That’s similar, but what they sent me isn’t that one. Probably from the same designer/source.
Hmmm, that’s an “OP-2”
I’d guess I have parts meant to be an “OP-1”

Differences: what I have has no opening nor switch for a LED, and no “battery display” — (guessing the 4 parallel openings on the case shown are for that)

Too bad they don’t show the innards of that one at DX.

Well there are a thousand similar things out there. I’ll check and see if it stops charging at 4.2v, or fails that test and decide if it’s worth doing anything with.

But

I’d rather buy a known good charger board like DIY Micro USB TP4056 4.2V CC/CV Li-Ion Charger than take chances

The IC on the top of the board, near the unshielded inductor is the boost converter IC, which means that one or both of the ICs on the back of the board are probably the charger IC (s). Unfortunately, can’t make out the markings in your photos, and given the tiny package size, even if we could, it might be a date code, rather than the part code. It is without a doubt a cheap one. TP4057 maybe. I’ve also seen the LTC4054 in cheap power banks.

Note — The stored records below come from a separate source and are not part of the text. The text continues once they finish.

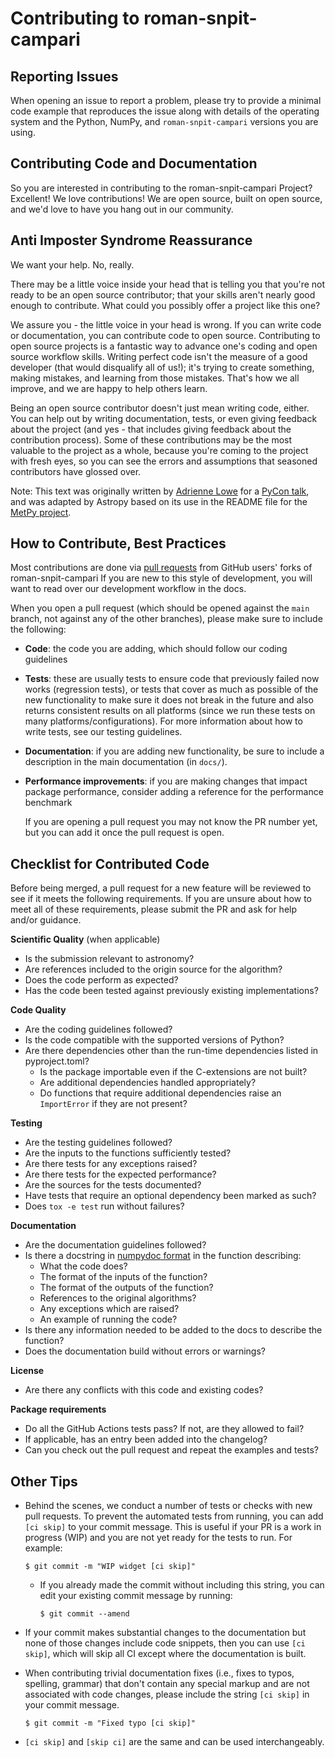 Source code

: Contributing to roman-snpit-campari
================================================

Reporting Issues
----------------

When opening an issue to report a problem, please try to provide a minimal code
example that reproduces the issue along with details of the operating
system and the Python, NumPy, and `roman-snpit-campari` versions you are using.

Contributing Code and Documentation
-----------------------------------

So you are interested in contributing to the roman-snpit-campari Project?  Excellent!
We love contributions! We are open source, built on open source, and
we'd love to have you hang out in our community.


Anti Imposter Syndrome Reassurance
----------------------------------

We want your help. No, really.

There may be a little voice inside your head that is telling you that you're not
ready to be an open source contributor; that your skills aren't nearly good
enough to contribute. What could you possibly offer a project like this one?

We assure you - the little voice in your head is wrong. If you can write code or
documentation, you can contribute code to open source.
Contributing to open source projects is a fantastic way to advance one's coding
and open source workflow skills. Writing perfect code isn't the measure of a good
developer (that would disqualify all of us!); it's trying to create something,
making mistakes, and learning from those mistakes. That's how we all improve,
and we are happy to help others learn.

Being an open source contributor doesn't just mean writing code, either. You can
help out by writing documentation, tests, or even giving feedback about the
project (and yes - that includes giving feedback about the contribution
process). Some of these contributions may be the most valuable to the project as
a whole, because you're coming to the project with fresh eyes, so you can see
the errors and assumptions that seasoned contributors have glossed over.

Note: This text was originally written by
[Adrienne Lowe](https://github.com/adriennefriend) for a
[PyCon talk](https://www.youtube.com/watch?v=6Uj746j9Heo), and was adapted by
Astropy based on its use in the README file for the
[MetPy project](https://github.com/Unidata/MetPy).


How to Contribute, Best Practices
---------------------------------

Most contributions are done via [pull
requests](https://help.github.com/en/github/collaborating-with-issues-and-pull-requests/about-pull-requests)
from GitHub users' forks of roman-snpit-campari If you are new to this
style of development, you will want to read over our development workflow in the docs.

When you open a pull request (which should be opened against the ``main``
branch, not against any of the other branches), please make sure to
include the following:

- **Code**: the code you are adding, which should follow
  our coding guidelines

- **Tests**: these are usually tests to ensure code that previously
  failed now works (regression tests), or tests that cover as much as possible
  of the new functionality to make sure it does not break in the future and
  also returns consistent results on all platforms (since we run these tests on
  many platforms/configurations). For more information about how to write
  tests, see our testing guidelines.

- **Documentation**: if you are adding new functionality, be sure to include a
  description in the main documentation (in ``docs/``).


- **Performance improvements**: if you are making changes that impact package
  performance, consider adding a reference for the performance benchmark 


  If you are opening a pull request you may not know
  the PR number yet, but you can add it once the pull request is open.



Checklist for Contributed Code
------------------------------

Before being merged, a pull request for a new feature will be reviewed to see if
it meets the following requirements. If you are unsure about how to meet all of these
requirements, please submit the PR and ask for help and/or guidance. 

**Scientific Quality** (when applicable)
  * Is the submission relevant to astronomy?
  * Are references included to the origin source for the algorithm?
  * Does the code perform as expected?
  * Has the code been tested against previously existing implementations?

**Code Quality**
  * Are the coding guidelines followed?
  * Is the code compatible with the supported versions of Python?
  * Are there dependencies other than the run-time dependencies listed in pyproject.toml?
    * Is the package importable even if the C-extensions are not built?
    * Are additional dependencies handled appropriately?
    * Do functions that require additional dependencies raise an `ImportError`
      if they are not present?

**Testing**
  * Are the testing guidelines followed?
  * Are the inputs to the functions sufficiently tested?
  * Are there tests for any exceptions raised?
  * Are there tests for the expected performance?
  * Are the sources for the tests documented?
  * Have tests that require an optional dependency been marked as such?
  * Does ``tox -e test`` run without failures?

**Documentation**
  * Are the documentation guidelines followed?
  * Is there a docstring in [numpydoc format](https://numpydoc.readthedocs.io/en/latest/format.html) in the function describing:
    * What the code does?
    * The format of the inputs of the function?
    * The format of the outputs of the function?
    * References to the original algorithms?
    * Any exceptions which are raised?
    * An example of running the code?
  * Is there any information needed to be added to the docs to describe the
    function?
  * Does the documentation build without errors or warnings?

**License**
  * Are there any conflicts with this code and existing codes?

**Package requirements**
  * Do all the GitHub Actions tests pass? If not, are they allowed to fail?
  * If applicable, has an entry been added into the changelog?
  * Can you check out the pull request and repeat the examples and tests?

Other Tips
----------

- Behind the scenes, we conduct a number of tests or checks with new pull requests.
  To prevent the automated tests from running, you can add ``[ci skip]``
  to your commit message. This is useful if your PR is a work in progress (WIP) and
  you are not yet ready for the tests to run. For example:

      $ git commit -m "WIP widget [ci skip]"

  - If you already made the commit without including this string, you can edit
    your existing commit message by running:

        $ git commit --amend

- If your commit makes substantial changes to the documentation but none of
  those changes include code snippets, then you can use ``[ci skip]``,
  which will skip all CI except where the documentation is built.

- When contributing trivial documentation fixes (i.e., fixes to typos, spelling,
  grammar) that don't contain any special markup and are not associated with
  code changes, please include the string ``[ci skip]`` in your commit
  message.

      $ git commit -m "Fixed typo [ci skip]"

- ``[ci skip]`` and ``[skip ci]`` are the same and can be used interchangeably. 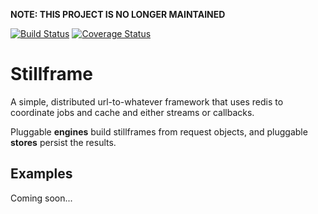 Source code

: **NOTE: THIS PROJECT IS NO LONGER MAINTAINED**

[![Build Status](https://travis-ci.org/the-control-group/stillframe.svg?branch=master)](https://travis-ci.org/the-control-group/stillframe)
[![Coverage Status](https://coveralls.io/repos/the-control-group/stillframe/badge.svg?branch=master&service=github)](https://coveralls.io/github/the-control-group/stillframe?branch=master)

Stillframe
==========
A simple, distributed url-to-whatever framework that uses redis to coordinate jobs and cache and either streams or callbacks.

Pluggable **engines** build stillframes from request objects, and pluggable **stores** persist the results.


Examples
--------
Coming soon...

On the topic of soldering to an 18650. I’ve experimented a bit. My approach, building on an initial suggestion from WarHawk-AVG, is clean/scuff the cell terminals, tin the wire, apply RMA flux to the cell terminal and the tinned wire end. Place the wire on the cell terminal, quickly press the top of the wire it very quickly with a hot soldering iron with a wide tip. Done right and the only heating of the cell happens by way of the wire, and if your timing is right, its never hotter than needed to melt the solder. I use eutectic solder too, which makes that transition to melting/sticking easier to see.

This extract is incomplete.